--- START ---
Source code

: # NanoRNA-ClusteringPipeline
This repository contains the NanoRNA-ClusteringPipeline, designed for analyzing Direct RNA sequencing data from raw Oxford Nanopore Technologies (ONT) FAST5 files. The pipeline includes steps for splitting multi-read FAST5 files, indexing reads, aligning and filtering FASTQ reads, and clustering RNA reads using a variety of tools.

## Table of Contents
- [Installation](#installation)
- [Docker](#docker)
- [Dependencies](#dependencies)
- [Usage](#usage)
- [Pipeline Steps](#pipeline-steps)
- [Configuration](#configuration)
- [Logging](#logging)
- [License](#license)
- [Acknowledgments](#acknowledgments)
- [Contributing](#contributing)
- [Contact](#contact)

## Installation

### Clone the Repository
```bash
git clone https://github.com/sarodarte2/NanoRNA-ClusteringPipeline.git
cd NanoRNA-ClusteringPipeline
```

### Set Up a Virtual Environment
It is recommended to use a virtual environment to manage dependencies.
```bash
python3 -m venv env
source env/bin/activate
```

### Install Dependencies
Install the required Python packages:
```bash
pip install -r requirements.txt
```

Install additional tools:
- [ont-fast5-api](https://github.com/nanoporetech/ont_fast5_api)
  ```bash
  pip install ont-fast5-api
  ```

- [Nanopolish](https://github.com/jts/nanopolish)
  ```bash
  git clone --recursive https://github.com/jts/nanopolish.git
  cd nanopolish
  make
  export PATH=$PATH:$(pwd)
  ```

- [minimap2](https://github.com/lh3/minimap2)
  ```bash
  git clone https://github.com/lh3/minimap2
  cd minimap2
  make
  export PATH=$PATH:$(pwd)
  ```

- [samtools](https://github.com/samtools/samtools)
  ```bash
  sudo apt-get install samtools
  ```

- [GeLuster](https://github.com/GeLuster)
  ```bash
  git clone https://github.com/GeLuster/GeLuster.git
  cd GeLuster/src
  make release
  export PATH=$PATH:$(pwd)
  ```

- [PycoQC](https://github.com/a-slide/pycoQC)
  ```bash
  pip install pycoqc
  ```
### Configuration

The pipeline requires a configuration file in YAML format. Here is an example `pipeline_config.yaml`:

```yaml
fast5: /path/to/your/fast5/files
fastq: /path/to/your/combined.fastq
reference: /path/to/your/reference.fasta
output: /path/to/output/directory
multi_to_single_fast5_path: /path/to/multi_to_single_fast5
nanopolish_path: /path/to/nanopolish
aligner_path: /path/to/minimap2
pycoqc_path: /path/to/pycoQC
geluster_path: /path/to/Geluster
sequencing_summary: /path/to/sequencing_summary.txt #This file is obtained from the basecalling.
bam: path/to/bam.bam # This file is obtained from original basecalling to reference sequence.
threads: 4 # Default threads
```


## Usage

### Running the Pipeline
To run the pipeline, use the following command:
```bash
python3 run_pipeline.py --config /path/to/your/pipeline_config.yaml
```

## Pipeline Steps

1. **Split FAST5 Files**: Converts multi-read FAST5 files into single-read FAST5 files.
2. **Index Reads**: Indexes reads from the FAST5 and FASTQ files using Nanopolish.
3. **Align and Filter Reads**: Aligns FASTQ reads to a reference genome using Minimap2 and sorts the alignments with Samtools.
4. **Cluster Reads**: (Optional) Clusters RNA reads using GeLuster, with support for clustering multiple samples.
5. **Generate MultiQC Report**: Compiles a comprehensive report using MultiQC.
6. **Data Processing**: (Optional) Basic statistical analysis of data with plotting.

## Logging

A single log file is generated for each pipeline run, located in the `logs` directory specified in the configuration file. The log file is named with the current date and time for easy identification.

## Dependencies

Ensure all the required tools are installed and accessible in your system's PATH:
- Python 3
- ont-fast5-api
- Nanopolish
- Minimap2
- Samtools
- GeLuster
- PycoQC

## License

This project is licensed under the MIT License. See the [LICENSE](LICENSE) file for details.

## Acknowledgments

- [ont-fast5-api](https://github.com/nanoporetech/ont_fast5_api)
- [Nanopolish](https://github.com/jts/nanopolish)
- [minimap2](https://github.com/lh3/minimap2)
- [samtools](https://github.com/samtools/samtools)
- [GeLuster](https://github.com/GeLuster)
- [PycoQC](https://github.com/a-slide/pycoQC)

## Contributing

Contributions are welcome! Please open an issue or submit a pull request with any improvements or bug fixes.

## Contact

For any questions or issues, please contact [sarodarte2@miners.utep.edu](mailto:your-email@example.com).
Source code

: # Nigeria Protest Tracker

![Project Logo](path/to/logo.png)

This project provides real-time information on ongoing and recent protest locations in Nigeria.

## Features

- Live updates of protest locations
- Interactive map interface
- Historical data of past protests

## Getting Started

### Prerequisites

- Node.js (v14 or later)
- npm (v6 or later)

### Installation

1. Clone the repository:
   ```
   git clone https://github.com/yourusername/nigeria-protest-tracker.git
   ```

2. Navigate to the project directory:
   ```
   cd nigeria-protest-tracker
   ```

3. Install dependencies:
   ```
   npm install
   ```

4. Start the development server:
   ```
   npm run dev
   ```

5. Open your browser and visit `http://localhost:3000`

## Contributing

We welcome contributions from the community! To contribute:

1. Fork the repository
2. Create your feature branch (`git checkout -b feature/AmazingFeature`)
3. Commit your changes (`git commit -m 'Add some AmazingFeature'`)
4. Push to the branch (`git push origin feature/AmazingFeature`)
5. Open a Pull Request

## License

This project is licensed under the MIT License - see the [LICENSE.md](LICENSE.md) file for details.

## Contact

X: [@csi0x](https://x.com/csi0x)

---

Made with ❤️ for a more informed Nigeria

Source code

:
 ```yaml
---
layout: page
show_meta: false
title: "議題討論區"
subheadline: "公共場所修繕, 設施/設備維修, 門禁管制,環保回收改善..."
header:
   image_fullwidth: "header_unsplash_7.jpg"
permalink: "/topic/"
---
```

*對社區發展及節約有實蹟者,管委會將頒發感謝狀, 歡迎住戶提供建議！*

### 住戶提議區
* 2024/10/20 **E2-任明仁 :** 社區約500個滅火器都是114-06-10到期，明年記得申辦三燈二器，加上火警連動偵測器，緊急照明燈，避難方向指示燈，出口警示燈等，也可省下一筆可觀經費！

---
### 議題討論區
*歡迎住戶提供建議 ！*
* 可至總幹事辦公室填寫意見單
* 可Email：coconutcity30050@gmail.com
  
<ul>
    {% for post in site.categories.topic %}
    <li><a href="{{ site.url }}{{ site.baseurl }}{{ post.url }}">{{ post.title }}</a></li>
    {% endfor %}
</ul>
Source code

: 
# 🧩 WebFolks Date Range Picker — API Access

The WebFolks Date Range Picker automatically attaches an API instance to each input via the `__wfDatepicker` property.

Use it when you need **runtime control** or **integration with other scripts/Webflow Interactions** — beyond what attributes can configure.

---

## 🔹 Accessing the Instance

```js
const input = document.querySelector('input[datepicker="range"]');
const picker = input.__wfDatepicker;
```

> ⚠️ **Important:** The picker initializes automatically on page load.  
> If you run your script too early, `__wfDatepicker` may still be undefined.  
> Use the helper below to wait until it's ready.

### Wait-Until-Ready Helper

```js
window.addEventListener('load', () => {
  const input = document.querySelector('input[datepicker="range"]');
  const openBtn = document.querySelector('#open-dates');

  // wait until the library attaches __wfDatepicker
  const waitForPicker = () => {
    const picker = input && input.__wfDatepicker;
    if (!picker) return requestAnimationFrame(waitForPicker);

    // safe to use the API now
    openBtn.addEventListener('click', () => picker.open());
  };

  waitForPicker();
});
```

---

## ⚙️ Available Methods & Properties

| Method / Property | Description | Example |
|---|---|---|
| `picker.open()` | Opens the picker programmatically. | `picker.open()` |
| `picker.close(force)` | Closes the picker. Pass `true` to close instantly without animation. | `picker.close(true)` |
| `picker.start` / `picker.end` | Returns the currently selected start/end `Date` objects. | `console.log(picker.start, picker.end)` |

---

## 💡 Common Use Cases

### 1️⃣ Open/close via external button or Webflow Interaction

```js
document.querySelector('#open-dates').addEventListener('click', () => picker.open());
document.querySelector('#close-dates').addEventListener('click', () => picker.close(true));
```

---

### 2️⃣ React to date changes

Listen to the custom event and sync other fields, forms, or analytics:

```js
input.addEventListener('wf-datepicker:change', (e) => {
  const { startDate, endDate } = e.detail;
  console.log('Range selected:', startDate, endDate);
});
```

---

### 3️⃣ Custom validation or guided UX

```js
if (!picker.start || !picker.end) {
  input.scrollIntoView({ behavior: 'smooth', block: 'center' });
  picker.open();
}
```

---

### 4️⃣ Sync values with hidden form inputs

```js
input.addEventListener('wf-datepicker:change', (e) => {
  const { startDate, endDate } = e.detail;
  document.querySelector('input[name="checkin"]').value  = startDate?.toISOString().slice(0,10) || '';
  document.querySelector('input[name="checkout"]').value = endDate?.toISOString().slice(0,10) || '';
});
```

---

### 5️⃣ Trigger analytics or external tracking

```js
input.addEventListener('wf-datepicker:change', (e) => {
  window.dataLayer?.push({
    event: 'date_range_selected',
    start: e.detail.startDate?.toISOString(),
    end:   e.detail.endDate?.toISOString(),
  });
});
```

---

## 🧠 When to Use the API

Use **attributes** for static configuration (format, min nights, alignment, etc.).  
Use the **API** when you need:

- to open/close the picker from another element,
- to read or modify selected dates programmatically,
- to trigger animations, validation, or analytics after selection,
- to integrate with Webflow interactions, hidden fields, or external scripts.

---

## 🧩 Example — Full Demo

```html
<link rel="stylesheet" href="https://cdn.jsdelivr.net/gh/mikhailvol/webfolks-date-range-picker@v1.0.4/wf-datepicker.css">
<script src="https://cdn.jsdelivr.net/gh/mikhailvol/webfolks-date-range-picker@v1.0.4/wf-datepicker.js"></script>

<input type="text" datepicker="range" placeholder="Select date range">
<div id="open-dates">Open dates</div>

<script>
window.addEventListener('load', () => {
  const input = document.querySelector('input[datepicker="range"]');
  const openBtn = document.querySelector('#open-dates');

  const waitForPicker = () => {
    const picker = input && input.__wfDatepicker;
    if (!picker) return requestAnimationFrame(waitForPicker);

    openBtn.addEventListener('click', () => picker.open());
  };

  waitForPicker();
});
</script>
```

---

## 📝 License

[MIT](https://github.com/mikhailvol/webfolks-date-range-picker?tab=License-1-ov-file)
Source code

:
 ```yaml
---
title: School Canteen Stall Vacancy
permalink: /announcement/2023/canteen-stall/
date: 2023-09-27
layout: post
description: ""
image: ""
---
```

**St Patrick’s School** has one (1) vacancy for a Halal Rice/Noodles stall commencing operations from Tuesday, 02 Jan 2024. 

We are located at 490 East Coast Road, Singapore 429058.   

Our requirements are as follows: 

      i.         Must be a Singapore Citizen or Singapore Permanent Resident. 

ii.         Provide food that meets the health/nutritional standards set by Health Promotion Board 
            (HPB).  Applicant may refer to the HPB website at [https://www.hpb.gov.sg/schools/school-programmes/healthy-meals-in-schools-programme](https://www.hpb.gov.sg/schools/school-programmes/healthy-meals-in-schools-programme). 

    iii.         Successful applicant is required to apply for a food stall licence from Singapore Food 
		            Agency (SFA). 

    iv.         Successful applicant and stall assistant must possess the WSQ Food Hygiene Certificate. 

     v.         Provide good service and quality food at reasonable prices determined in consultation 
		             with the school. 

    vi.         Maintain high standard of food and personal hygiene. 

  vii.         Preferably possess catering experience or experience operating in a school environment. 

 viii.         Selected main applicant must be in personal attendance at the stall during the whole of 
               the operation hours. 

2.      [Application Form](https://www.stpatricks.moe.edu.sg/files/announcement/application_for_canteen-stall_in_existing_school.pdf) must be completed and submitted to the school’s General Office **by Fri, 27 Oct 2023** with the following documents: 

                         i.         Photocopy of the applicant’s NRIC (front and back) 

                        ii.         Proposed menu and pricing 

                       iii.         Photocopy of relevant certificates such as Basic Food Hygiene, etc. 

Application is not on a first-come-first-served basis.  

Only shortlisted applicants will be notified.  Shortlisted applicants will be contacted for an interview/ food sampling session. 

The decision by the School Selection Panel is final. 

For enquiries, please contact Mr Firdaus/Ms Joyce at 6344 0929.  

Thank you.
--- END ---
▶ **What is required**
Where a line above holds the string "This", show that line.

▶ **Answer to the problem**
This repository contains the NanoRNA-ClusteringPipeline, designed for analyzing Direct RNA sequencing data from raw Oxford Nanopore Technologies (ONT) FAST5 files. The pipeline includes steps for splitting multi-read FAST5 files, indexing reads, aligning and filtering FASTQ reads, and clustering RNA reads using a variety of tools.
sequencing_summary: /path/to/sequencing_summary.txt #This file is obtained from the basecalling.
bam: path/to/bam.bam # This file is obtained from original basecalling to reference sequence.
This project is licensed under the MIT License. See the [LICENSE](LICENSE) file for details.
This project provides real-time information on ongoing and recent protest locations in Nigeria.
This project is licensed under the MIT License - see the [LICENSE.md](LICENSE.md) file for details.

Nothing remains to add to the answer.